[Data entries]

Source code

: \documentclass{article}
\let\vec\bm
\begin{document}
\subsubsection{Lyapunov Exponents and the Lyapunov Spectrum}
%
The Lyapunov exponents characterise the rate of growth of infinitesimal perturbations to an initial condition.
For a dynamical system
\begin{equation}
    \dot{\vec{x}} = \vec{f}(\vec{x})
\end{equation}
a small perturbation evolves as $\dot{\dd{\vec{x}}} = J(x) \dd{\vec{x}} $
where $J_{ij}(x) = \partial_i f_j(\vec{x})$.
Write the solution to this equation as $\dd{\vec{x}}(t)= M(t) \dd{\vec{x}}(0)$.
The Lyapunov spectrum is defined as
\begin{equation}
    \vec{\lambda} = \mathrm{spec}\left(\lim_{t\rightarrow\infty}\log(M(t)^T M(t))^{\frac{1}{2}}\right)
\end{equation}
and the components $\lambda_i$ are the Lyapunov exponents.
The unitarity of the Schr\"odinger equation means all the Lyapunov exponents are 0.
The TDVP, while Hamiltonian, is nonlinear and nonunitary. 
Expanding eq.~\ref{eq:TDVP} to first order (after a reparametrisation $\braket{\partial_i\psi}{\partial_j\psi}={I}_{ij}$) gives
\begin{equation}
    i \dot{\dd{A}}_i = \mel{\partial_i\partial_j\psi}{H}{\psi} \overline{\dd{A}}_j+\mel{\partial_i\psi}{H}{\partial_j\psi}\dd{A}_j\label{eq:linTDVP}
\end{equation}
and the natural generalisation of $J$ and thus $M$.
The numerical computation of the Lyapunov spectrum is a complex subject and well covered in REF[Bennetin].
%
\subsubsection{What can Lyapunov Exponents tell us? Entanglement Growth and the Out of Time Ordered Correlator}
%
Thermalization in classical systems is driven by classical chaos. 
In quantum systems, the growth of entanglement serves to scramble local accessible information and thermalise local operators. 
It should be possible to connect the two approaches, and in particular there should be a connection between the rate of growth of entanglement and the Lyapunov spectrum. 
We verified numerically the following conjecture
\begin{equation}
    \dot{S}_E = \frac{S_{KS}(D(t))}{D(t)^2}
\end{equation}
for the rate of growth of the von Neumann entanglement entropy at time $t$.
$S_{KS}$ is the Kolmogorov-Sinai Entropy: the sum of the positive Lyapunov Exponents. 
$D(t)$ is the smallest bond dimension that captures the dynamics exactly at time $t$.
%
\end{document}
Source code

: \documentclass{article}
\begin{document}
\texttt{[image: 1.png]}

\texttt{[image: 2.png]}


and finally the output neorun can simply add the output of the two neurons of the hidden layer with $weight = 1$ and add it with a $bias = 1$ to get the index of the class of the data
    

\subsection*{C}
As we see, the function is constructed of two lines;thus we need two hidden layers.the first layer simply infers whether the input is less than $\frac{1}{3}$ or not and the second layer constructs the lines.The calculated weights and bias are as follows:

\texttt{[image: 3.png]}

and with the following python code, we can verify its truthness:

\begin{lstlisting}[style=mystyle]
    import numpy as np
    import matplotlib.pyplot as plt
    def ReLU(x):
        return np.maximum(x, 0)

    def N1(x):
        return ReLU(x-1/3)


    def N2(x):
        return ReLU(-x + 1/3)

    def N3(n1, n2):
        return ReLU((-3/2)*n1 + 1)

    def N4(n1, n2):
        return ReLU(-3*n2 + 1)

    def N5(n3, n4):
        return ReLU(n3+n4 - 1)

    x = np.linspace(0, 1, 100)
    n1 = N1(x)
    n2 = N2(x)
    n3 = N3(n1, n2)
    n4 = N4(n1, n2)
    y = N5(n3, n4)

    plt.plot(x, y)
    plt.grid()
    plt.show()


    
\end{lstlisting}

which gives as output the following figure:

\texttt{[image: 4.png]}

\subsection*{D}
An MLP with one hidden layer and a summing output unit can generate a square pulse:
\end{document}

--- TASK ---
Retype the entries. Every line must match exactly.

--- TASK SOLUTION ---
Source code

: \documentclass{article}
\let\vec\bm
\begin{document}
\subsubsection{Lyapunov Exponents and the Lyapunov Spectrum}
%
The Lyapunov exponents characterise the rate of growth of infinitesimal perturbations to an initial condition.
For a dynamical system
\begin{equation}
    \dot{\vec{x}} = \vec{f}(\vec{x})
\end{equation}
a small perturbation evolves as $\dot{\dd{\vec{x}}} = J(x) \dd{\vec{x}} $
where $J_{ij}(x) = \partial_i f_j(\vec{x})$.
Write the solution to this equation as $\dd{\vec{x}}(t)= M(t) \dd{\vec{x}}(0)$.
The Lyapunov spectrum is defined as
\begin{equation}
    \vec{\lambda} = \mathrm{spec}\left(\lim_{t\rightarrow\infty}\log(M(t)^T M(t))^{\frac{1}{2}}\right)
\end{equation}
and the components $\lambda_i$ are the Lyapunov exponents.
The unitarity of the Schr\"odinger equation means all the Lyapunov exponents are 0.
The TDVP, while Hamiltonian, is nonlinear and nonunitary. 
Expanding eq.~\ref{eq:TDVP} to first order (after a reparametrisation $\braket{\partial_i\psi}{\partial_j\psi}={I}_{ij}$) gives
\begin{equation}
    i \dot{\dd{A}}_i = \mel{\partial_i\partial_j\psi}{H}{\psi} \overline{\dd{A}}_j+\mel{\partial_i\psi}{H}{\partial_j\psi}\dd{A}_j\label{eq:linTDVP}
\end{equation}
and the natural generalisation of $J$ and thus $M$.
The numerical computation of the Lyapunov spectrum is a complex subject and well covered in REF[Bennetin].
%
\subsubsection{What can Lyapunov Exponents tell us? Entanglement Growth and the Out of Time Ordered Correlator}
%
Thermalization in classical systems is driven by classical chaos. 
In quantum systems, the growth of entanglement serves to scramble local accessible information and thermalise local operators. 
It should be possible to connect the two approaches, and in particular there should be a connection between the rate of growth of entanglement and the Lyapunov spectrum. 
We verified numerically the following conjecture
\begin{equation}
    \dot{S}_E = \frac{S_{KS}(D(t))}{D(t)^2}
\end{equation}
for the rate of growth of the von Neumann entanglement entropy at time $t$.
$S_{KS}$ is the Kolmogorov-Sinai Entropy: the sum of the positive Lyapunov Exponents. 
$D(t)$ is the smallest bond dimension that captures the dynamics exactly at time $t$.
%
\end{document}
Source code

: \documentclass{article}
\begin{document}
\texttt{[image: 1.png]}

\texttt{[image: 2.png]}


and finally the output neorun can simply add the output of the two neurons of the hidden layer with $weight = 1$ and add it with a $bias = 1$ to get the index of the class of the data
    

\subsection*{C}
As we see, the function is constructed of two lines;thus we need two hidden layers.the first layer simply infers whether the input is less than $\frac{1}{3}$ or not and the second layer constructs the lines.The calculated weights and bias are as follows:

\texttt{[image: 3.png]}

and with the following python code, we can verify its truthness:

\begin{lstlisting}[style=mystyle]
    import numpy as np
    import matplotlib.pyplot as plt
    def ReLU(x):
        return np.maximum(x, 0)

    def N1(x):
        return ReLU(x-1/3)


    def N2(x):
        return ReLU(-x + 1/3)

    def N3(n1, n2):
        return ReLU((-3/2)*n1 + 1)

    def N4(n1, n2):
        return ReLU(-3*n2 + 1)

    def N5(n3, n4):
        return ReLU(n3+n4 - 1)

    x = np.linspace(0, 1, 100)
    n1 = N1(x)
    n2 = N2(x)
    n3 = N3(n1, n2)
    n4 = N4(n1, n2)
    y = N5(n3, n4)

    plt.plot(x, y)
    plt.grid()
    plt.show()


    
\end{lstlisting}

which gives as output the following figure:

\texttt{[image: 4.png]}

\subsection*{D}
An MLP with one hidden layer and a summing output unit can generate a square pulse:
\end{document}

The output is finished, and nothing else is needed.